ASSIGNMENT:
For each line of the data below, copy it if it holds the word "false".

Excerpts from a dataset:
[Start of section]

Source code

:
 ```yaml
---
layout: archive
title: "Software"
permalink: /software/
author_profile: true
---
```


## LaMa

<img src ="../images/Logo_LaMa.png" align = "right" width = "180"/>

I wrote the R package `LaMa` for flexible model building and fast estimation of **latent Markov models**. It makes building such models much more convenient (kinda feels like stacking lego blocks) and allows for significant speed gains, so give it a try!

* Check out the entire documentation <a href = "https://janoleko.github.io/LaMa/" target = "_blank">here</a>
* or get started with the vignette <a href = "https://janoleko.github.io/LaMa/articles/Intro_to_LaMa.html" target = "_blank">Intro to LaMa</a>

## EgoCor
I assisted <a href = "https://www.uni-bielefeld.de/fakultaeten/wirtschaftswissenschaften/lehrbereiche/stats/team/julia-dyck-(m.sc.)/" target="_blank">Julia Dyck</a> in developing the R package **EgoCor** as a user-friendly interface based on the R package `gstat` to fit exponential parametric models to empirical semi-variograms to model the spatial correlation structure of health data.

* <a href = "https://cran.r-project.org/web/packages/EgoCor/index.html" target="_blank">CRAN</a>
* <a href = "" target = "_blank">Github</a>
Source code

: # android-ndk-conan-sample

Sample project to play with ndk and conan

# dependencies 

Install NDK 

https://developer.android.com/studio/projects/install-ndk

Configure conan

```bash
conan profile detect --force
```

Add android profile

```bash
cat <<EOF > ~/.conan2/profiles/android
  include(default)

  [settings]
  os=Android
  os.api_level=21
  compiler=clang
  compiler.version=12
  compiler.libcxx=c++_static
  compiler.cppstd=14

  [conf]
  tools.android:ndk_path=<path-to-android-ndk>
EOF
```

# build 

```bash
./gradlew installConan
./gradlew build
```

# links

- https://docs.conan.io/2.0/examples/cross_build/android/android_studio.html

[End of section]
[Start of section]

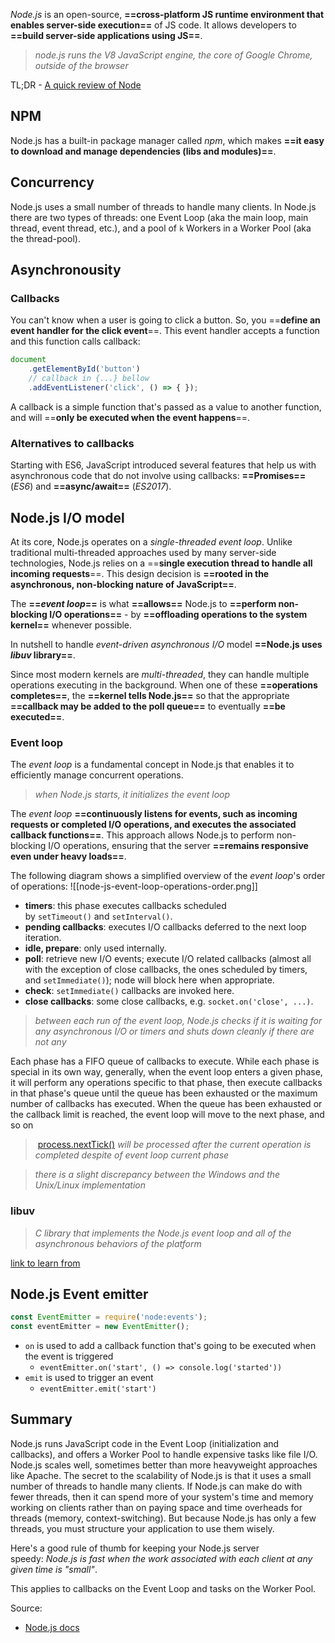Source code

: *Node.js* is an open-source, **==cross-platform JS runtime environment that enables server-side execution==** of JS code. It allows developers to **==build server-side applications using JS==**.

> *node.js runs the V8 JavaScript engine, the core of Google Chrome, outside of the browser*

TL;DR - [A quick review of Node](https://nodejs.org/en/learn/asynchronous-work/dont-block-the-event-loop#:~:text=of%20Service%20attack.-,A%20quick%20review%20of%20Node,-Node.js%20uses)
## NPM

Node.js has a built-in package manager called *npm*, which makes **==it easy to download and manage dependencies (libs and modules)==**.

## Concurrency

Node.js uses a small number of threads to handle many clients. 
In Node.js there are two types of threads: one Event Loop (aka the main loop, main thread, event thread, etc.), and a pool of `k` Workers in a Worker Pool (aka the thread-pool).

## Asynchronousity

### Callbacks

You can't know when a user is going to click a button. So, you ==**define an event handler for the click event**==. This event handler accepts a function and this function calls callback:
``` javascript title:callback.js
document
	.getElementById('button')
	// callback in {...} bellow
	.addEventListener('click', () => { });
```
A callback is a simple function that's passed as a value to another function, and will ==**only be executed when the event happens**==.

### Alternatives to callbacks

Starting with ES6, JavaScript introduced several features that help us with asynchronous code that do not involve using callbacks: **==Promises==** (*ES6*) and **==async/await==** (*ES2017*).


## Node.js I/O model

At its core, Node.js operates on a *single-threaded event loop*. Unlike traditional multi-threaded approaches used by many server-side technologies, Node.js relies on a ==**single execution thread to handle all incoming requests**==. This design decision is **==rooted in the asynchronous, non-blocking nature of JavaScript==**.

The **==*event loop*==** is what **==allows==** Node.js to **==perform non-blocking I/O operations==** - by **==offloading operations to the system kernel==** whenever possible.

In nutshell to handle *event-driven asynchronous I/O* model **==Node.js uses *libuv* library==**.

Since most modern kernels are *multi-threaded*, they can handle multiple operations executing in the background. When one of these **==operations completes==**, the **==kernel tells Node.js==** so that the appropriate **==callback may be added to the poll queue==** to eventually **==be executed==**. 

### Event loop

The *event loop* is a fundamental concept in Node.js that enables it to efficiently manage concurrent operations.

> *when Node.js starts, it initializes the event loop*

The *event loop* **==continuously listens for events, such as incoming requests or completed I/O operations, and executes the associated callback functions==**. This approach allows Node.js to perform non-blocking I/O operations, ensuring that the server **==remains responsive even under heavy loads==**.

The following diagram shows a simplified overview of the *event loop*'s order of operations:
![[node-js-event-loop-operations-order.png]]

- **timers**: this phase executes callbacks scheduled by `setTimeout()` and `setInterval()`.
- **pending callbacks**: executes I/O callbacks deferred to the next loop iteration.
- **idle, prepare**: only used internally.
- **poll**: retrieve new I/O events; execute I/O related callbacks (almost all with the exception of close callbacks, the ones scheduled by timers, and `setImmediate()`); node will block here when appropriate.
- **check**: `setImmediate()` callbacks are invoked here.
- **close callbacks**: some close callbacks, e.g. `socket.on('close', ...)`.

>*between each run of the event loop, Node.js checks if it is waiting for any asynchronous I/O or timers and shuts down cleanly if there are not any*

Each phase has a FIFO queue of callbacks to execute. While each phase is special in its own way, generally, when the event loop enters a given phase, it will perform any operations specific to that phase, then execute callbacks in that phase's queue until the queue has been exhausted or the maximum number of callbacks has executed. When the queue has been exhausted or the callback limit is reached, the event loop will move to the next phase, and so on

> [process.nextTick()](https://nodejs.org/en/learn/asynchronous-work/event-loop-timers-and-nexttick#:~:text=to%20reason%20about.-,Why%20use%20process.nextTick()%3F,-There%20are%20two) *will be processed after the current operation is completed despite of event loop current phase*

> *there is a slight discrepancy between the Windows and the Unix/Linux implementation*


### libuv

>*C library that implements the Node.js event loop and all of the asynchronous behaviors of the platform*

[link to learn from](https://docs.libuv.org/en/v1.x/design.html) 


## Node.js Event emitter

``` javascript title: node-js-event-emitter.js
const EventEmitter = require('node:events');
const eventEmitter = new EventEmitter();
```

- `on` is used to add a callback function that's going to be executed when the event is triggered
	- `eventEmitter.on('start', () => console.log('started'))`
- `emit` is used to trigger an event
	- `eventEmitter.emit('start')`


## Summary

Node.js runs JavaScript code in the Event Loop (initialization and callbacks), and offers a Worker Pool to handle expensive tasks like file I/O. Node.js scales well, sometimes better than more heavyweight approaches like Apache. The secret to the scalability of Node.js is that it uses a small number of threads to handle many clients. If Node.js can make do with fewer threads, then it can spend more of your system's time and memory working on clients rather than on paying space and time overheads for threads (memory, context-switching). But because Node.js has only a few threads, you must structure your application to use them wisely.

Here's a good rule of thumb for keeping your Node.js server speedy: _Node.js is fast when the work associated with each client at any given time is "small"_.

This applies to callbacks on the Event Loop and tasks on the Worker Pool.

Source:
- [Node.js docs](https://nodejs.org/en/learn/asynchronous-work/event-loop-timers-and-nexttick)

[End of section]
[Start of section]

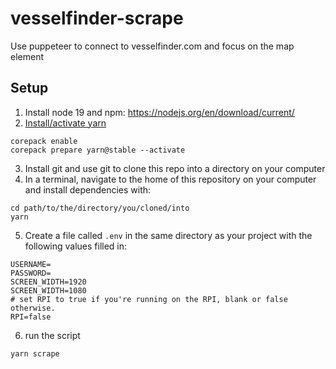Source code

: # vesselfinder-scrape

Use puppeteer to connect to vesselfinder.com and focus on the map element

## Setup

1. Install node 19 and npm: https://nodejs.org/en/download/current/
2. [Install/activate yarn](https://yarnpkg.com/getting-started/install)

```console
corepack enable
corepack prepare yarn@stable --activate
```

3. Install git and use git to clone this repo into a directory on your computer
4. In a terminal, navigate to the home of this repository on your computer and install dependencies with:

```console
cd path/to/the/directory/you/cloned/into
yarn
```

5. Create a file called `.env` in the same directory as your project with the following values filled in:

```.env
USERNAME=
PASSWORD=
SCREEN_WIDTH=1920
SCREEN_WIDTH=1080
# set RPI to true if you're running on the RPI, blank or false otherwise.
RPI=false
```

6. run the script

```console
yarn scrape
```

[End of section]

WRITTEN ANSWER:
# set RPI to true if you're running on the RPI, blank or false otherwise.
RPI=false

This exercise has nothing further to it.